Монах весело засмеялся и замахал руками, чем просто изумил каана.
— Почему ты смеешься?
— Чего не нашепчет ветер, то разнесут люди, — ответил монах, вытирая слезы. — Я плохо говорю на монгольском, но знаю.
— Ну вот, — сказал каан, — люди принесли, что у тебя есть эликсир… эликсир, который дарит бессмертие.
— Нет, — просто ответил гость, напрочь позабыв все предостережения киданя, — нету такого. Нету.
Каан одарил монаха долгим, изучающим взглядом. Потом спросил:
— Тогда, может, ты знаешь секрет вечной жизни? Как жить и не умирать?
— Нельзя, — вздохнул монах. — Невозможно.
Ответы следовали немедленно, они не нуждались в осмыслении, и, значит, в его понимании, являлись абсолютной истиной.

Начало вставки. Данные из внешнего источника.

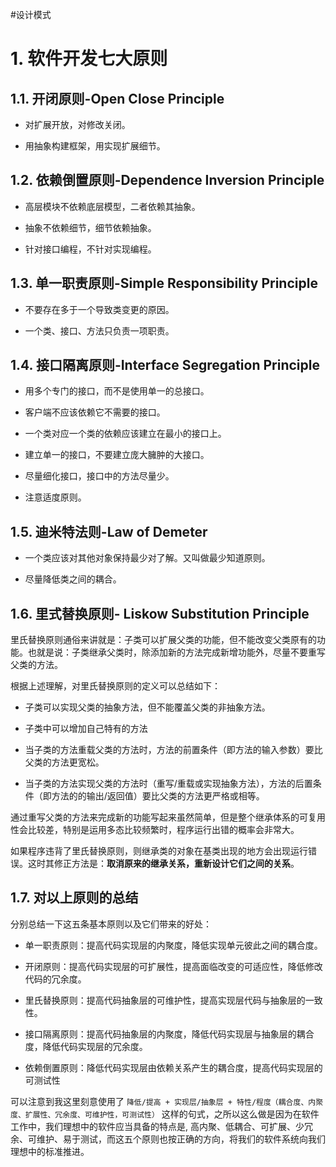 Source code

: #设计模式 

# 1. 软件开发七大原则

## 1.1. 开闭原则-Open Close Principle

- 对扩展开放，对修改关闭。

- 用抽象构建框架，用实现扩展细节。

## 1.2. 依赖倒置原则-Dependence Inversion Principle

- 高层模块不依赖底层模型，二者依赖其抽象。

- 抽象不依赖细节，细节依赖抽象。

- 针对接口编程，不针对实现编程。

## 1.3. 单一职责原则-Simple Responsibility Principle

- 不要存在多于一个导致类变更的原因。

- 一个类、接口、方法只负责一项职责。

## 1.4. 接口隔离原则-Interface Segregation Principle

- 用多个专门的接口，而不是使用单一的总接口。

- 客户端不应该依赖它不需要的接口。

- 一个类对应一个类的依赖应该建立在最小的接口上。

- 建立单一的接口，不要建立庞大臃肿的大接口。

- 尽量细化接口，接口中的方法尽量少。

- 注意适度原则。

## 1.5. 迪米特法则-Law of Demeter

- 一个类应该对其他对象保持最少对了解。又叫做最少知道原则。

- 尽量降低类之间的耦合。

## 1.6. 里式替换原则- Liskow Substitution Principle

里氏替换原则通俗来讲就是：子类可以扩展父类的功能，但不能改变父类原有的功能。也就是说：子类继承父类时，除添加新的方法完成新增功能外，尽量不要重写父类的方法。  
  
根据上述理解，对里氏替换原则的定义可以总结如下：

- 子类可以实现父类的抽象方法，但不能覆盖父类的非抽象方法。

- 子类中可以增加自己特有的方法

- 当子类的方法重载父类的方法时，方法的前置条件（即方法的输入参数）要比父类的方法更宽松。

- 当子类的方法实现父类的方法时（重写/重载或实现抽象方法），方法的后置条件（即方法的的输出/返回值）要比父类的方法更严格或相等。

通过重写父类的方法来完成新的功能写起来虽然简单，但是整个继承体系的可复用性会比较差，特别是运用多态比较频繁时，程序运行出错的概率会非常大。  
  
如果程序违背了里氏替换原则，则继承类的对象在基类出现的地方会出现运行错误。这时其修正方法是：**取消原来的继承关系，重新设计它们之间的关系**。

## 1.7. 对以上原则的总结

分别总结一下这五条基本原则以及它们带来的好处：

- 单一职责原则：提高代码实现层的内聚度，降低实现单元彼此之间的耦合度。

- 开闭原则：提高代码实现层的可扩展性，提高面临改变的可适应性，降低修改代码的冗余度。

- 里氏替换原则：提高代码抽象层的可维护性，提高实现层代码与抽象层的一致性。

- 接口隔离原则：提高代码抽象层的内聚度，降低代码实现层与抽象层的耦合度，降低代码实现层的冗余度。

- 依赖倒置原则：降低代码实现层由依赖关系产生的耦合度，提高代码实现层的可测试性

可以注意到我这里刻意使用了 `降低/提高 + 实现层/抽象层 + 特性/程度（耦合度、内聚度、扩展性、冗余度、可维护性，可测试性）` 这样的句式，之所以这么做是因为在软件工作中，我们理想中的软件应当具备的特点是, 高内聚、低耦合、可扩展、少冗余、可维护、易于测试，而这五个原则也按正确的方向，将我们的软件系统向我们理想中的标准推进。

— Но если ты не святой и у тебя нет эликсира, почему тебя считают просвещённым?
— Не знаю.
Ногти каана озадаченно поскребли щеку.
— Мне нравится, что ты не пытаешься ловчить.
— А ты хочешь жить вечно? — вдруг задал вопрос гость.
Каан надолго задумался. Всё это время глаза монаха светились искренним любопытством. Потом каан медленно произнёс:
— Не знаю. Что надо, чего не надо — теперь не разберёшь. Теперь не знаю.
— Это хорошо, — сказал монах. — Плохо, если бы ты сказал хочу.
— Почему?
— Плохо. Если хочешь то, чего нет, плохо. Одни страдания.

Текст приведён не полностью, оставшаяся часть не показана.